Never assume your child will not be abducted, you should always act as though it could happen. It is important that you establish solid communication with your child and make sure that your child knows he/she can confide in you in case of trouble.
Teach your child the facts of abduction early. If handled simply as just another fact of life that needs to be acknowledged and dealt with, children need not be inordinately frightened by the idea of abduction.
A pedophile is usually an adult whose sexual preference is confined to youngsters. The classic pedophile preys on runaways or children from unhappy homes. He showers the child with affection. By the time sexual activity takes place, the child is often an uncomplaining partner and it goes unreported. Be aware of any adult that showers your child with an inordinate amount of attention and/or presents. No one should care more about your child than you.
- Never leave young children unattended (at home, in a parked car, shopping cart or in a public restroom).
- Have pictures taken yearly. For preschoolers, pictures should be updated quarterly.
- Keep records of fingerprints, footprints, dental and doctor information, birthmarks and birth certificates. You should keep copies of x-rays as hospitals do not keep such records for more than a few years.
- Get your child a passport. Once a passport has been issued it is both difficult and suspect to attempt to get another for that person. Contact Passport Services, Bureau of Consular Affairs in Washington, D.C. for a copy of passport procedures.
- Tell baby-sitters or friends caring for the child not to let your child go with anyone but you.
- Know who your child's friends are, where they live, and their telephone numbers.
- Make certain your child knows his/her full name, your name, address and telephone number, including area code. Teach him/her to use the telephone. Help may be available by dialing 911 or "O".
- Teach your child to avoid people they don't know and explain the concept of "stranger danger". Explain that a stranger is ANYONE they do not know.
- Teach your child that adults usually do not ask children for directions. If someone should stop in a car asking directions, tell your child not to go near the car.
- Have your child practice the buddy system until old enough that this system is not necessary.
- Caution your child not to play in deserted places. There is safety in numbers.
- Teach your child never to go anywhere with anyone who doesn't know a family "Code" word. Make it anything that is easy for your child to remember. Explain to your child that only adults responsible for them will know this code word (mom, dad, siblings, grandparents, other adult that is authorized to pick them up from school), and to never go anywhere with anyone they don't know unless they know the code word. Tell your child to keep their code a secret! (Code words are not a fool-proof safety measure, since in order for a child to ask someone what the "code word" is, they need to let them get close enough so they can hear it. In turn, they let people they don't know into their "safety zone." )
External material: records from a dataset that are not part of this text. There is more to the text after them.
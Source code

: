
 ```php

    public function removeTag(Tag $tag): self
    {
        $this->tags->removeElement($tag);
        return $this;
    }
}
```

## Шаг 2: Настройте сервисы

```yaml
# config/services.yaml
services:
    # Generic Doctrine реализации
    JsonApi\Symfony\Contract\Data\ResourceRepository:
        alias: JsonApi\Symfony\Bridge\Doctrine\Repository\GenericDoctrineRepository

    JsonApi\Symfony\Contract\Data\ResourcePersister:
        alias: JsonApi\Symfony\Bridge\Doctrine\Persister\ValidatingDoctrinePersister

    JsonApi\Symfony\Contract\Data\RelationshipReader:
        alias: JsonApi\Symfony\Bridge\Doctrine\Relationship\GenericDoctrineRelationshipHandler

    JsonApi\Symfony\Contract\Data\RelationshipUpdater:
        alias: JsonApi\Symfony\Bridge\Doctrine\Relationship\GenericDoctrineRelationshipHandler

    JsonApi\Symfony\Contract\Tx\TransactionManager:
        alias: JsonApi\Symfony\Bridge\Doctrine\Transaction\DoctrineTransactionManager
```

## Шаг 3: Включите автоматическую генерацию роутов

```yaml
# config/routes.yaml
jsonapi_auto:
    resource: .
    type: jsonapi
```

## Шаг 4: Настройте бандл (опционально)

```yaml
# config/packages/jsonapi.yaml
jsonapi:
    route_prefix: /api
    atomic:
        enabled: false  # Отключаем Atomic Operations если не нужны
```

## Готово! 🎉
- Make sure that your child does not have his/her name on a visible place such as clothing or belongings. It makes it harder for strangers to be on a first name basis with your child.
- Explain to your child that if they are home alone not to open the door for anyone except previously designated persons. This includes a salesperson or delivery person.
- Teach your child never to answer the telephone and tell anyone that he/she is home alone. If someone should call, instruct your child to make a prepared statement such as, "Daddy/Mommy cannot come to the phone right now... can I take a message."
- Teach older children to come home at dark.
- Remind older children to phone home.
- Teach your child that if they are being followed not to hide behind bushes, but to go where there are people or to a safe house. Teach your child that it is appropriate to "make a scene" if he/she senses danger from an adult. Teach him/her to yell "HELP!", or "I DON'T KNOW YOU!", not just scream.
- Know as much as possible about your ex-spouse and his/her friends and relatives. Pay attention to threats of stealing the child. Watch for attitude changes and/or unstable behavior in your ex-spouse. Be aware of how a life-style change by you or your spouse might affect your child.
- Establish strict procedures regarding who will pick up your child from school and be meticulously consistent.
- Have your school establish a "School Call Back Program" and visitor check-in policies.